Rosige Zukunft – Arbeitgeber zahlen Betreuungsleistungen!

Endlich! Die Politik hat ein Einsehen mit den Nöten der großen Gruppe der pflegenden Angehörigen und unterstützt diese in Zukunft mit einem steuer- und sozialabgabefreien Zuschuss für Betreuungsleistungen.

600 Euro Betreuungsleistungen vom Arbeitgeber ab 01. Januar 2015

Arbeitgeber zahlen Betreuungsleistungen

© Westend61 / Michael Reusse – Fotolia

Konkret heißt das, dass der Arbeitgeber ab dem 01. Januar 2015 für Arbeitnehmer, die zugleich pflegende Angehörige sind, bis zu 600 Euro pro Jahr an Betreuungsleistungen übernehmen kann.

Wenn wir davon ausgehen, dass eine Betreuungsstunde 25 Euro kostet, dann können Sie als pflegender Angehöriger immerhin 2 Stunden pro Monat Auszeit nehmen vom stressigen Pflegealltag und Ihr Arbeitgeber bezahlt das.

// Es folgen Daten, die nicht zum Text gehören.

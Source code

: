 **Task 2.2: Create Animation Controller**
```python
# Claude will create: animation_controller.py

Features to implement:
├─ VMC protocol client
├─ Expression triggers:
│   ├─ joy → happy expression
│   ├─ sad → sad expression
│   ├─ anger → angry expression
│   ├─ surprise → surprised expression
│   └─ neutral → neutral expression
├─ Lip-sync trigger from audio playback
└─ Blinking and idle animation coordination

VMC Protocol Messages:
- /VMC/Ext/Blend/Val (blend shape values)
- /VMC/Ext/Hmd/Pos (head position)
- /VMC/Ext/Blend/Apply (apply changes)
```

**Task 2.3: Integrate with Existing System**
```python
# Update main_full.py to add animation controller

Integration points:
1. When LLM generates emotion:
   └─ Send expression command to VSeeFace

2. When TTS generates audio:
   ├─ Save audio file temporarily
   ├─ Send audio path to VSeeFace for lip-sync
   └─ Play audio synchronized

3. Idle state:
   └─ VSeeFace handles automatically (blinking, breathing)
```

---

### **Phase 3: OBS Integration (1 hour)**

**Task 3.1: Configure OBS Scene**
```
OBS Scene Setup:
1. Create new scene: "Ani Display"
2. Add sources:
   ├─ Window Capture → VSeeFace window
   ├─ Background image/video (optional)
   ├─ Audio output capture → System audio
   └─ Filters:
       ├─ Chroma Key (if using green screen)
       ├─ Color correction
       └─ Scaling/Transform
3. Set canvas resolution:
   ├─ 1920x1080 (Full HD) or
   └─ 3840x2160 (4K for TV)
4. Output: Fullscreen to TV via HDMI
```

Das könnte im Monat ein Saunabesuch sein, den Sie sich gönnen, um sich zu erholen, ein langer Spaziergang an der frischen Luft, ein Theaterbesuch am Samstagabend zusammen mit Ihrem Partner, „Konditoren“ mit der besten Freundin, ein Besuch in der Bibliothek oder was immer Ihnen Freude bereitet.

Erhalten Sie Ihre Arbeitskraft!

Nutzen Sie diese geschenkte Auszeit bewusst zum Auftanken. Es ist sooo wichtig für Sie, Ihre Kraft zu erhalten – zum Wohle aller.

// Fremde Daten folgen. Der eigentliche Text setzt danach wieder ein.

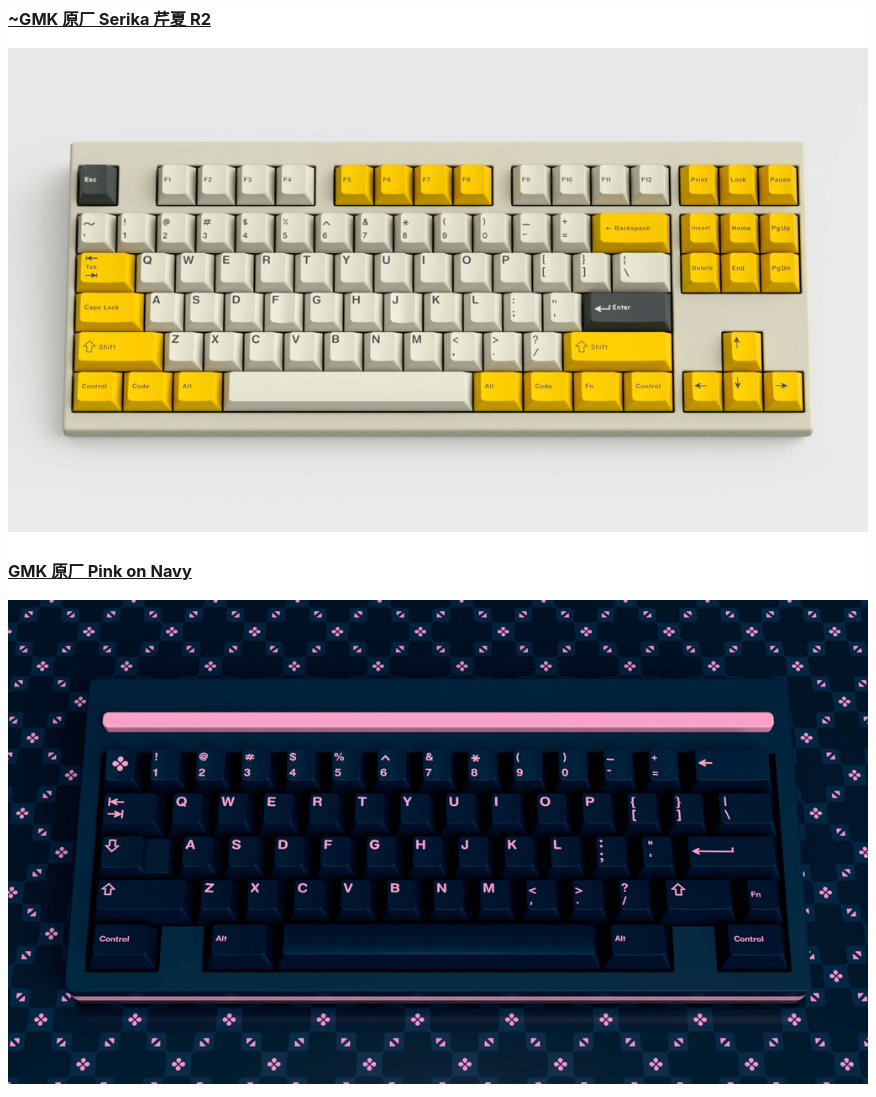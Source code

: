 ### [~GMK 原厂 Serika 芹夏 R2](https://geekhack.org/index.php?topic=109505)

![GMKSerika 芹夏 R2](media/GMK@原厂@Serika@芹夏.jpg)

### [GMK 原厂 Pink on Navy](https://geekhack.org/index.php?topic=109930.0)

![GMK 原厂 Pink on Navy](./media/GMK@原厂@Pink_on_Navy.jpg)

Nun gilt es, den Arbeitgeber zu informieren, dass Sie pflegender Angehöriger sind und diesen Mehrwert in Form von Betreuungsleistungen in Anspruch nehmen wollen.

Scheuen Sie sich nicht, Ihren Arbeitgeber darauf anzusprechen!

Vereinbarkeit von Familie, Pflege und Beruf als Aufgabe der Unternehmen

Die Vereinbarkeit von Familie, Pflege und Beruf steht bei den meisten Arbeitgebern ganz oben auf der Agenda! Schließlich ist der Fachkräftemangel im Zuge des demographischen Wandels voll im Gange.

Kennen Sie schon mein Buch zu diesem Thema?
„Pflege und Beruf unter einen Hut bringen“

Dort finden Sie noch viele Tipps, was Sie tun können, um als pflegender Angehöriger Mensch zu bleiben!

Nun wünsche ich Ihnen ein gutes Gespräch mit Ihrem Arbeitgeber und viele erholsame Stunden im Jahr 2015.